In a span of ten years, engineer-turned-financial market wizard Jignesh Shah has already set up 14 exchanges across six continents and now Shah sees 100-times bigger business potential in a ‘startup ecosystem’. He feels startup ecosystem can create up to 10 crore jobs over the next decade.
Shah, who was forced out of all Sebi-regulated businesses under regulatory orders amid a multi-agency probe following a payment default of Rs 5,600 crore in 2013 at his smallest venture National Spot Exchange Ltd (NSEL) that had a daily trading volume of Rs 200 crore as compared to more than Rs 1.20 lakh crore a day at his biggest exchange MCX.
However, Shah in a statement said that now he is confident that the time has come to start his second innings as court orders are vindicating him of all the charges one after another because none of the agency could prove even a single paisa of wrongdoing on his part, nor on part of his companies.

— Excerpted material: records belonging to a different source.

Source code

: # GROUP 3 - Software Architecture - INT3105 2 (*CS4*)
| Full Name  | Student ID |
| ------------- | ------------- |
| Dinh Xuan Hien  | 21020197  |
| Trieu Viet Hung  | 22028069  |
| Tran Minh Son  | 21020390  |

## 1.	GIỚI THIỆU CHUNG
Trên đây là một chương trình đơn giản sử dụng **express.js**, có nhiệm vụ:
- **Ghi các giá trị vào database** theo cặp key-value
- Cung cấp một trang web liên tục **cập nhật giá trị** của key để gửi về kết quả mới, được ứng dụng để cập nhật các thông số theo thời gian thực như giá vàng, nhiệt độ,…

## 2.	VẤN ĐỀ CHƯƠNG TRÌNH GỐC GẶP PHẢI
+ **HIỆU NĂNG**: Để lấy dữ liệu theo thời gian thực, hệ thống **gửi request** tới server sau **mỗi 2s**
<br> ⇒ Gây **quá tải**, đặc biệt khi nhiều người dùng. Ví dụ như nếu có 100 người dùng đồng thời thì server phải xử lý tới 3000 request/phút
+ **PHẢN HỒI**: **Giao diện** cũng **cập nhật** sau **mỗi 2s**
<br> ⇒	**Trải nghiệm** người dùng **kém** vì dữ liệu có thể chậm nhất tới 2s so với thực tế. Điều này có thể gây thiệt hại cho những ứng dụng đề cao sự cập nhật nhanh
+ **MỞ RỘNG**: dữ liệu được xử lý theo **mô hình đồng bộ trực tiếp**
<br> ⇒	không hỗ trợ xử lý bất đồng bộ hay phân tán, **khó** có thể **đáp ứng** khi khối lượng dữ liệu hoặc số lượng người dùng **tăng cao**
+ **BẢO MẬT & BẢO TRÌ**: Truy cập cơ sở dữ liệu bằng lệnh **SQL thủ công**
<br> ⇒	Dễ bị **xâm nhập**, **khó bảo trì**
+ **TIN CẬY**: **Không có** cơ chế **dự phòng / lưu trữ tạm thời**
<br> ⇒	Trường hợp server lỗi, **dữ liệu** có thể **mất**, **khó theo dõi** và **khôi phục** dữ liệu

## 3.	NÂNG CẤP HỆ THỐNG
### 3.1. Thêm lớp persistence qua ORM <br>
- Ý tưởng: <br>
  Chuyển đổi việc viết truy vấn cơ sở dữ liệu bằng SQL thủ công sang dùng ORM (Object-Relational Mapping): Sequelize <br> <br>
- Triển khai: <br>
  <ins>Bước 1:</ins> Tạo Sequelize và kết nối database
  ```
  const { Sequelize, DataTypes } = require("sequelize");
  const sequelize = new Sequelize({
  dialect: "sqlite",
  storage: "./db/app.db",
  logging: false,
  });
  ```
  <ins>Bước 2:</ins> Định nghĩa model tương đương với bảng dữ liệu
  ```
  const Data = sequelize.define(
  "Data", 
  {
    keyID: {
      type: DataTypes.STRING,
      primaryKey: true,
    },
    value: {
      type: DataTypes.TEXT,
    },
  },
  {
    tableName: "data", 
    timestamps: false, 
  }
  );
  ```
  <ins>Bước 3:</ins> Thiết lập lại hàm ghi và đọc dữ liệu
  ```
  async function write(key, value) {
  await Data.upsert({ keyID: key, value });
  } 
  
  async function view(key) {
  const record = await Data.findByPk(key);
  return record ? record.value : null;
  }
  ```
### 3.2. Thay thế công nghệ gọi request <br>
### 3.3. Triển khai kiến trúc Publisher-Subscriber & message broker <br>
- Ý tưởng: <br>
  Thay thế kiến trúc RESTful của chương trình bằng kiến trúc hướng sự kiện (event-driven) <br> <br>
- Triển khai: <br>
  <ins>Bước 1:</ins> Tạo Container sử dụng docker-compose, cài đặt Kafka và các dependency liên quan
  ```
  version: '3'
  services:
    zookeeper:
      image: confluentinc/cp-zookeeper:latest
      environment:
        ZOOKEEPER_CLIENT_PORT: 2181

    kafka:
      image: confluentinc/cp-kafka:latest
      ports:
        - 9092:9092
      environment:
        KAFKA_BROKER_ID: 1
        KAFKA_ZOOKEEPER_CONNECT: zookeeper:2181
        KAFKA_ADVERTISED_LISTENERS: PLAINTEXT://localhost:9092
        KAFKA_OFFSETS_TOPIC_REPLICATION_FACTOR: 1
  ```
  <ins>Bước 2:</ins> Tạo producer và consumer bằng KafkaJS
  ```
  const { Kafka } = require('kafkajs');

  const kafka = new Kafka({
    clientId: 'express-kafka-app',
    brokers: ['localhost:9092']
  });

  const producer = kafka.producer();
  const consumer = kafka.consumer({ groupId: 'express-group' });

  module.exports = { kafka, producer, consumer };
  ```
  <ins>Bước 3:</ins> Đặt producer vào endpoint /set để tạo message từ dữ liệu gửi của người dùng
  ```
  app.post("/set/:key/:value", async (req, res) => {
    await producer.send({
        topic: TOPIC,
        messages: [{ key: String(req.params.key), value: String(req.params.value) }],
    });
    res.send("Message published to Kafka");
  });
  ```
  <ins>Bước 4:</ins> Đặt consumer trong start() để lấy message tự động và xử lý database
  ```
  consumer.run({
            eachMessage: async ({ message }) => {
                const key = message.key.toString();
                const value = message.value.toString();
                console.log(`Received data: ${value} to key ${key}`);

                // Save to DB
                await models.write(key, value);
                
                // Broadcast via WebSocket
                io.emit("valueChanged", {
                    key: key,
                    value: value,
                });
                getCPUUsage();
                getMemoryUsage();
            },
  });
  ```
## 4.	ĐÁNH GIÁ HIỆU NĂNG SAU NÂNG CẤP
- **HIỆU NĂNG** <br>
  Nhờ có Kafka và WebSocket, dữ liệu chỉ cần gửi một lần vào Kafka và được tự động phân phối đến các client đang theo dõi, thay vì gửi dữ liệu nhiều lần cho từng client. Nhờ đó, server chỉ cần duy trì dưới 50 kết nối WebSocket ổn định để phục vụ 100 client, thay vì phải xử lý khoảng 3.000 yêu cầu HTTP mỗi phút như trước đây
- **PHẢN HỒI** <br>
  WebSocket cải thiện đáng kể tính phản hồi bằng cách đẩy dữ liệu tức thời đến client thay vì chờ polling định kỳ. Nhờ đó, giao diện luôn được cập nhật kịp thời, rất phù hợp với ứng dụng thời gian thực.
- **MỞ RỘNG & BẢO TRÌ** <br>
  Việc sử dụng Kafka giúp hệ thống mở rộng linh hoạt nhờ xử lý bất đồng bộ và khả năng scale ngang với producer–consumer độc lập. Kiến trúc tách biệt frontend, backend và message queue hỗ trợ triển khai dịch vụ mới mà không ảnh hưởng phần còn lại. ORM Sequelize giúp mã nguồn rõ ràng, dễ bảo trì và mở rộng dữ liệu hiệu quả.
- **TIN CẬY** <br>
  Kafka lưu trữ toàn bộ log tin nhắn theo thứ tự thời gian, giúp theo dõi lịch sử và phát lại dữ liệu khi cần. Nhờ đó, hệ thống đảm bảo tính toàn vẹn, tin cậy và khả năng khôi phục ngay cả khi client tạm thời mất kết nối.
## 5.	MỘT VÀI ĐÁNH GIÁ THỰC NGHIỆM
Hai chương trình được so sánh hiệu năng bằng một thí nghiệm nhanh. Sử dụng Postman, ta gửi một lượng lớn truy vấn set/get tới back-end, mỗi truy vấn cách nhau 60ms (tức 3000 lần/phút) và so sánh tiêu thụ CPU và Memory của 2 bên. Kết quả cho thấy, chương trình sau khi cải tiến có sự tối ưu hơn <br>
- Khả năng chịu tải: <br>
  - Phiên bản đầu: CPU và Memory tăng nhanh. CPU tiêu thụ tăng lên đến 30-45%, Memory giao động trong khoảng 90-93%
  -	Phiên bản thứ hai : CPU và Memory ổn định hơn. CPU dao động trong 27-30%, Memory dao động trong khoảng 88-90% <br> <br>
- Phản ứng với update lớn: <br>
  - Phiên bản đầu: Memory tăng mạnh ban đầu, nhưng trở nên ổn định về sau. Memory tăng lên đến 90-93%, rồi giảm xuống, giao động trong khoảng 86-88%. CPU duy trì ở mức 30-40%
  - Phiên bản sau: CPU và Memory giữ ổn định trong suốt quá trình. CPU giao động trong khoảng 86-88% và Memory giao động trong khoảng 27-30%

Now Shah wants to focus on a mentoring role and help youngsters with innovative ideas in order to live their entrepreneurship dreams by providing them a platform for “institutionalisation, globalisation and scaling up” of their ventures.
In an interview, Shah said, “When I set up exchanges and launched different products, I was creating and innovating for a very elite class in financial markets. Today, I want to create something for the masses. I want to be a coach now and nurture young entrepreneurs by putting in my entire experience and everything I have got to create world-class and world-scale institutions in all the verticals that we will work in. I want to create a big assembly line of future Jignesh Shah.”
The 52-year businessman said, “We now have a very conducive environment with a strong leadership under Prime Minister Narendra Modi that wants to promote entrepreneurship and job creation,” said Shah, now Chairman Emeritus of 63 Moons Technologies, the rechristened and re-booted version of the Financial Technologies India Ltd (FTIL), the erstwhile parent holding firm for all the exchanges founded by him.”
Shah, who hails from Gujarat and started his career as an engineer before setting up Financial Technologies in his early 20s, said that the ‘ecosystem’ would not be limited to the areas of technology and financial markets. He said, “It can be in agriculture, which attracts me the most today, it can be in genetics and it can be in robotics also. There won’t be any constraints.”